Saturday, July 26, 2014

Lord Northbourne, organic agriculture, and Schumacher

Lord Northbourne in 1956
John Paull has just published a short biography of Lord Northbourne (1896-1982) in the Journal of Organic Systems, “Lord Northbourne, the man who invented organic farming, a biography,” Journal of Organic Systems 9 (1), 2014, pp. 31-53.

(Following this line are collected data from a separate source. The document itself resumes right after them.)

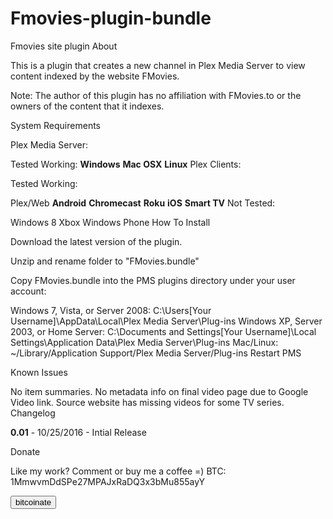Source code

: # Fmovies-plugin-bundle
Fmovies site plugin
About

This is a plugin that creates a new channel in Plex Media Server to view content indexed by the website FMovies.

Note: The author of this plugin has no affiliation with FMovies.to or the owners of the content that it indexes.

System Requirements

Plex Media Server:

Tested Working:
<b>Windows</b>
<b>Mac OSX</b>
<b>Linux</b>
Plex Clients:

Tested Working:

Plex/Web
<b>Android</b>
<b>Chromecast</b>
<b>Roku</b>
<b>iOS</b>
<b>Smart TV</b>
Not Tested:

Windows 8
Xbox
Windows Phone
How To Install

Download the latest version of the plugin.

Unzip and rename folder to "FMovies.bundle"

Copy FMovies.bundle into the PMS plugins directory under your user account:

Windows 7, Vista, or Server 2008: C:\Users[Your Username]\AppData\Local\Plex Media Server\Plug-ins
Windows XP, Server 2003, or Home Server: C:\Documents and Settings[Your Username]\Local Settings\Application Data\Plex Media Server\Plug-ins
Mac/Linux: ~/Library/Application Support/Plex Media Server/Plug-ins
Restart PMS

Known Issues

No item summaries.
No metadata info on final video page due to Google Video link.
Source website has missing videos for some TV series.
Changelog

<b>0.01</b> - 10/25/2016 - Intial Release

Donate

Like my work? Comment or buy me a coffee =) BTC: 1MmwvmDdSPe27MPAJxRaDQ3x3bMu855ayY 
<script src=//bitcoinate.org/scripts/libraries/0.2.2.min.js></script>
<button class="bitcoinate" data-size="30" data-address="1MmwvmDdSPe27MPAJxRaDQ3x3bMu855ayY">bitcoinate</button>
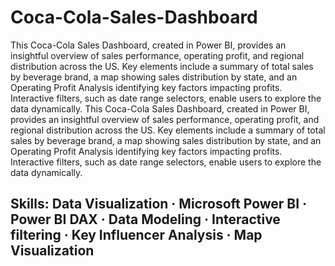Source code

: # Coca-Cola-Sales-Dashboard
This Coca-Cola Sales Dashboard, created in Power BI, provides an insightful overview of sales performance, operating profit, and regional distribution across the US. Key elements include a summary of total sales by beverage brand, a map showing sales distribution by state, and an Operating Profit Analysis identifying key factors impacting profits. Interactive filters, such as date range selectors, enable users to explore the data dynamically.
This Coca-Cola Sales Dashboard, created in Power BI, provides an insightful overview of sales performance, operating profit, and regional distribution across the US. Key elements include a summary of total sales by beverage brand, a map showing sales distribution by state, and an Operating Profit Analysis identifying key factors impacting profits. Interactive filters, such as date range selectors, enable users to explore the data dynamically.
## Skills: Data Visualization · Microsoft Power BI · Power BI DAX · Data Modeling · Interactive filtering · Key Influencer Analysis · Map Visualization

Northbourne is generally known to those with an interest in Traditionalism as the first English translator of René Guénon’s The Reign of Quantity (1953), of Frithjof Schuon’s Light on the Ancient Worlds (1965) and of Titus Burckhardt’s Sacred Art in East and West (1967). John Paull’s article argues convincingly that Northbourne’s 1940 book Look to the Land invented the term “organic farming,” which Northbourne put in opposition to “chemical farming.” He did not actually invent organic farming, however, but rather repackaged ideas deriving ultimately from Rudolf Steiner and Koberwitz via Ehrenfried Pfeiffer’s Bio-Dynamic Farming and Gardening; the term was then picked up and popularized by Jerome Rodale with his periodical Organic Farming and Gardening.

According to Paull, it was after the publication of Look to the Land that Marco Pallis got in touch with Northbourne and introduced him to Traditionalism. This led to Northbourne’s Religion in the Modern World (1963), to a number of articles in the Maryami-aligned journal Studies in Comparative Religion between 1967 and 1974, and to a final book, Looking Back on Progress (1970). It seems that it was Northbourne who introduced E. F. Schumacher to Traditionalism: Schumacher and Northbourne were both active in the Soil Association, which promoted organic farming. Northbourne may thus be important for the environmentalism of Seyyed Hossein Nasr and Prince Charles.

Northbourne was the fourth baron, descended from the first baron, a friend and colleague of Prime Minister William Gladstone. He was educated at Eton and Oxford, where he was president of the Oxford University Boat Club and for some time lectured on agriculture before succeeding to the family estates in Kent, where he lived for the remainder of his life.